**Required action:**
Could you find every line in the records below that contains the word "algorithms" and copy it?

**The data:**
----------

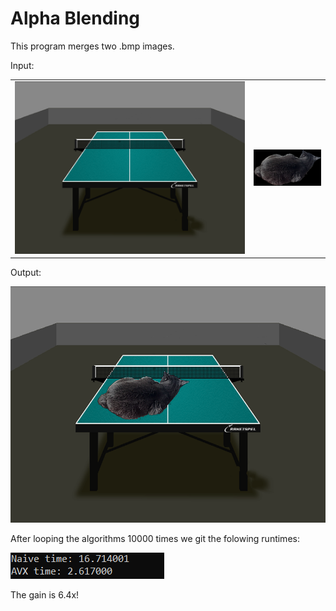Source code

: # Alpha Blending

This program merges two .bmp images.

Input:
<table>
	<tr>
		<td><img src="Alpha_Blending/Table.bmp" alt="Table" /></td>
		<td><img src="Alpha_Blending/Cat.bmp" alt="Cat" /></td>
	</tr>
<table>

Output:

![Cat on table](./Alpha_Blending/CatOnTable.bmp)

After looping the algorithms 10000 times we git the folowing runtimes:

![Times of algorithms](./Images/Times.png)

The gain is 6.4x!
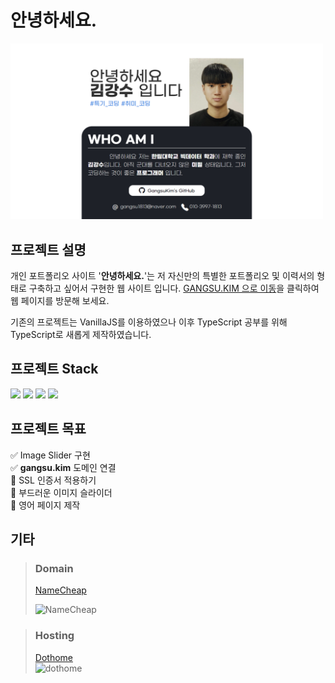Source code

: # 안녕하세요.
<img src="https://github.com/GangsuKim/portfolio-site/blob/master/images/portfolio.png?raw=true" alt="MainPage" width=500/>  

## 프로젝트 설명
개인 포트폴리오 사이트 '**안녕하세요.**'는 저 자신만의 특별한 포트폴리오 및 이력서의 형태로 구축하고 싶어서 구현한 웹 사이트 입니다. [GANGSU.KIM 으로 이동](http://gangsu.kim/)을 클릭하여 웹 페이지를 방문해 보세요.  

기존의 프로젝트는 VanillaJS를 이용하였으나 이후 TypeScript 공부를 위해 TypeScript로 새롭게 제작하였습니다.  

## 프로젝트 Stack
<img height="40" src="https://img.shields.io/badge/HTML5-E34F26?style=flat-square&logo=HTML5&logoColor=white"/> <img height="40" src="https://img.shields.io/badge/CSS3-1572B6?style=flat-square&logo=CSS3&logoColor=white"/> <img height="40" src="https://img.shields.io/badge/TypeScript-3178C6?style=flat-square&logo=TypeScript&logoColor=white"/> <img height="40" src="https://img.shields.io/badge/jQuery-0769AD?style=flat-square&logo=jQuery&logoColor=white"/>

## 프로젝트 목표
:white_check_mark: Image Slider 구현  
:white_check_mark: **gangsu.kim** 도메인 연결  
:black_square_button: SSL 인증서 적용하기  
:black_square_button: 부드러운 이미지 슬라이더  
:black_square_button: 영어 페이지 제작  

## 기타
> ### Domain
> [NameCheap](https://www.namecheap.com/)  
> 
> <img src="https://cwstatic.nyc3.digitaloceanspaces.com/2317/namecheap-rektangul%C3%A4r-1.png?v=1611220073" alt="NameCheap" height="40"/>

> ### Hosting
> [Dothome](https://www.dothome.co.kr/)  
> <img src="https://w.namu.la/s/4a18de8c81fdce65135841eb9c1ddfd32e621269cb0929949de33dacf72e2648d885bc64f06c385b83513c854263cdcde346aee9ae350eafc1ead22d86f3d8a7e4b80f9d0479423a78b57860f071e54f1ccabf8afe6b2b6db5d3de7b2b922787" alt="dothome" height="100"/>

----------

**Answer space:**
After looping the algorithms 10000 times we git the folowing runtimes:
![Times of algorithms](./Images/Times.png)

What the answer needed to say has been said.